Ash Wednesday, 2013
Introit: Psalm 51:1-3, 10-12
Old Testament: Joel 2:12-19
Epistle: 2 Corinthians 5: 20-6:10
Gospel Reading: Matthew 6:1-6, 16-21
Christ, the Savior
1 John 4:14
Grace, Mercy and Peace are yours from God our Father and our Lord Jesus Christ!
1 John 4:14
And we have seen and testify that the Father has sent his Son to be the Savior of the world.
Today we begin Lent. Lent is more than just a time to do things differently, although we will, if you notice there will be things done differently in the liturgy of the church and other church practices. Lent is more than just a time to fast or to give up something, although that can be a good practice, with a long standing tradition behind it in Christianity. Lent is more than just a sad time to be sorry about all our sins and upset that we can never seem to do any better. Lent -- like all the seasons of the church year, like every other day of the year – Lent is a time for us to think of Jesus.
This Lent on Wednesdays we will be thinking of Jesus by using these titles that you see hanging around in the sanctuary. Each Wednesday evening we will hear a passage from the Passion of our Lord Jesus and we will then meditate on one of these titles that describe who Jesus is and what He does for us.
Savior, Servant, Son, Prophet, Priest and King.
Jesus is all of those. Those words describe who He is and what He does for us. For us – is a key phrase there.
How we call someone, depends on who they are to us. There are very few people in this country who call Obama, “Barak”. We refer to him as President Obama. Those given the opportunity to speak to him, address him as Mr. President.
The same with Governor Brandstad or Senator Grassley, or my dentist, Dr.
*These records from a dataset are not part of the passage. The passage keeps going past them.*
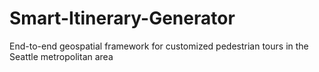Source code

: # Smart-Itinerary-Generator
End-to-end geospatial framework for customized pedestrian tours in the Seattle metropolitan area
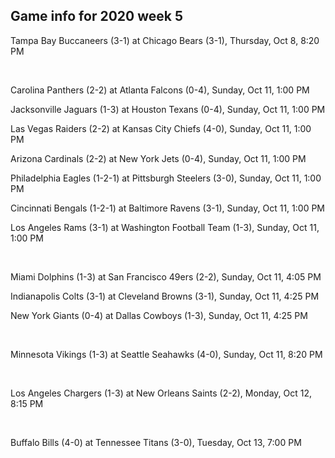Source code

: ## Game info for 2020 week 5
Tampa Bay Buccaneers (3-1) at Chicago Bears (3-1), Thursday, Oct 8, 8:20 PM


<br/>

Carolina Panthers (2-2) at Atlanta Falcons (0-4), Sunday, Oct 11, 1:00 PM

Jacksonville Jaguars (1-3) at Houston Texans (0-4), Sunday, Oct 11, 1:00 PM

Las Vegas Raiders (2-2) at Kansas City Chiefs (4-0), Sunday, Oct 11, 1:00 PM

Arizona Cardinals (2-2) at New York Jets (0-4), Sunday, Oct 11, 1:00 PM

Philadelphia Eagles (1-2-1) at Pittsburgh Steelers (3-0), Sunday, Oct 11, 1:00 PM

Cincinnati Bengals (1-2-1) at Baltimore Ravens (3-1), Sunday, Oct 11, 1:00 PM

Los Angeles Rams (3-1) at Washington Football Team (1-3), Sunday, Oct 11, 1:00 PM


<br/>

Miami Dolphins (1-3) at San Francisco 49ers (2-2), Sunday, Oct 11, 4:05 PM

Indianapolis Colts (3-1) at Cleveland Browns (3-1), Sunday, Oct 11, 4:25 PM

New York Giants (0-4) at Dallas Cowboys (1-3), Sunday, Oct 11, 4:25 PM


<br/>

Minnesota Vikings (1-3) at Seattle Seahawks (4-0), Sunday, Oct 11, 8:20 PM


<br/>

Los Angeles Chargers (1-3) at New Orleans Saints (2-2), Monday, Oct 12, 8:15 PM


<br/>

Buffalo Bills (4-0) at Tennessee Titans (3-0), Tuesday, Oct 13, 7:00 PM

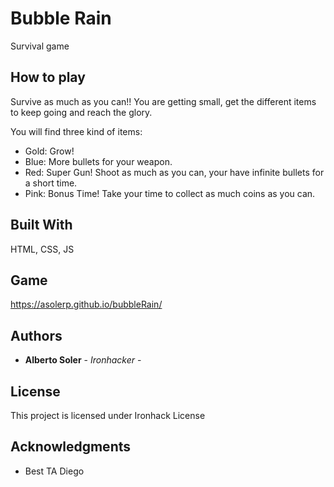 # Bubble Rain

Survival game 

## How to play

Survive as much as you can!! You are getting small, get the different items to keep going and reach the glory.

You will find three kind of items:

- Gold: Grow!
- Blue: More bullets for your weapon.
- Red: Super Gun! Shoot as much as you can, your have infinite bullets for a short time.
- Pink: Bonus Time! Take your time to collect as much coins as you can.

## Built With

HTML, CSS, JS

## Game

https://asolerp.github.io/bubbleRain/

## Authors

* **Alberto Soler** - *Ironhacker* - 

## License

This project is licensed under Ironhack License

## Acknowledgments

* Best TA Diego


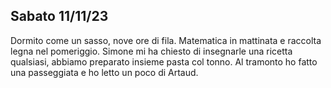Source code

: ## Sabato 11/11/23

Dormito come un sasso, nove ore di fila. Matematica in mattinata e raccolta legna nel pomeriggio. Simone mi ha chiesto di insegnarle una ricetta qualsiasi, abbiamo preparato insieme pasta col tonno. Al tramonto ho fatto una passeggiata e ho letto un poco di Artaud.

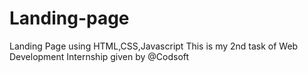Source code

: # Landing-page
Landing Page using HTML,CSS,Javascript
This is my 2nd task of Web Development Internship given by @Codsoft
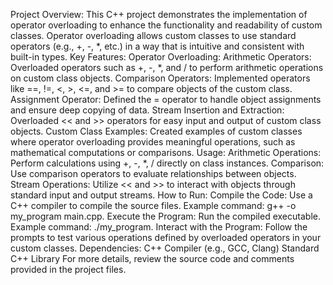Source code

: Project Overview:
This C++ project demonstrates the implementation of operator overloading to enhance the functionality and readability of custom classes. Operator overloading allows custom classes to use standard operators (e.g., +, -, *, etc.) in a way that is intuitive and consistent with built-in types.
Key Features:
Operator Overloading:
Arithmetic Operators: Overloaded operators such as +, -, *, and / to perform arithmetic operations on custom class objects.
Comparison Operators: Implemented operators like ==, !=, <, >, <=, and >= to compare objects of the custom class.
Assignment Operator: Defined the = operator to handle object assignments and ensure deep copying of data.
Stream Insertion and Extraction: Overloaded << and >> operators for easy input and output of custom class objects.
Custom Class Examples:
Created examples of custom classes where operator overloading provides meaningful operations, such as mathematical computations or comparisons.
Usage:
Arithmetic Operations: Perform calculations using +, -, *, / directly on class instances.
Comparison: Use comparison operators to evaluate relationships between objects.
Stream Operations: Utilize << and >> to interact with objects through standard input and output streams.
How to Run:
Compile the Code:
Use a C++ compiler to compile the source files. Example command: g++ -o my_program main.cpp.
Execute the Program:
Run the compiled executable. Example command: ./my_program.
Interact with the Program:
Follow the prompts to test various operations defined by overloaded operators in your custom classes.
Dependencies:
C++ Compiler (e.g., GCC, Clang)
Standard C++ Library
For more details, review the source code and comments provided in the project files.

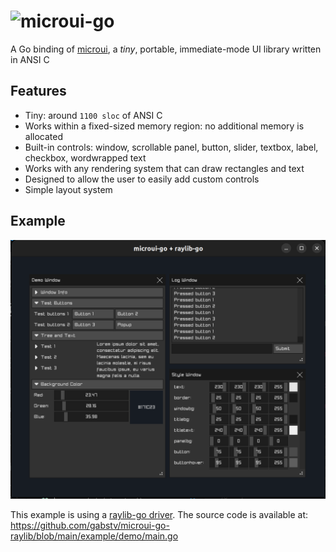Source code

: # ![microui-go](https://user-images.githubusercontent.com/3920290/75171571-be83c500-5723-11ea-8a50-504cc2ae1109.png)
A Go binding of [microui](https://github.com/rxi/microui), a *tiny*, portable, immediate-mode UI library written in ANSI C

## Features
* Tiny: around `1100 sloc` of ANSI C
* Works within a fixed-sized memory region: no additional memory is allocated
* Built-in controls: window, scrollable panel, button, slider, textbox, label,
  checkbox, wordwrapped text
* Works with any rendering system that can draw rectangles and text
* Designed to allow the user to easily add custom controls
* Simple layout system

## Example
![example](docs/example.png)

This example is using a [raylib-go driver](https://github.com/gabstv/microui-go-raylib). The source code is available at:  
https://github.com/gabstv/microui-go-raylib/blob/main/example/demo/main.go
Smith, the titles by which we call them, describe their role for us.
The point is that these words, these titles that we have for Jesus are good in showing us what Jesus is to us.
Tonight we start with Savior. That is what we, the baptized know Him as.
The world will know Him on the last day as the Judge who comes for all the living and all the dead.
The scoffers know Him as a man of his times, perhaps he contributed a lot to this planet for a while, but he’s becoming less and less significant in this new world.
There may be some who think of Him as a difficult boss – a demanding slave driver – whom they can never hope to please.
But we who have been baptized into Christ know Him as our Savior.
Behold, now is the favorable time; behold, now is the day of salvation. 2 Corinthians 6
We the baptized can say that everyday. When we hear the Lord’s word, when we eat at His table here,”Now is the day of salvation.” On holy days like today or on mundane days like tomorrow; when we go about our daily routines with comforting trust that our Savior goes with us, we can say, “Now is the day of salvation.”
Tonight, let’s get this Lenten season off right.
The prayers and Scripture readings for Ash Wednesday remind us what our purpose here tonight is: repentance. The Lord calls us to that, as in our Old Testament reading from Joel: "Yet even now," declares the Lord, "return to me with all your heart, with fasting, with weeping, and with mourning; [Return to the Lord, your God, for he is gracious and merciful, slow to anger, and abounding in steadfast love.”
Lent is a season of repentance; a time for us to repent.
Hear it again, “Repent!”
Not Repent!, so you don’t get caught.
Not Repent!, so you can get the Lord off your back.
Not Repent!, merely to improve yourself. Our religion is not about mere self-improvement. Our religion is Life. Which, come to think of it, that’s another title of Jesus for us. He says, I am the Way and the Truth and the Life. There’s so many titles for Jesus, we won’t have time this time around for them all.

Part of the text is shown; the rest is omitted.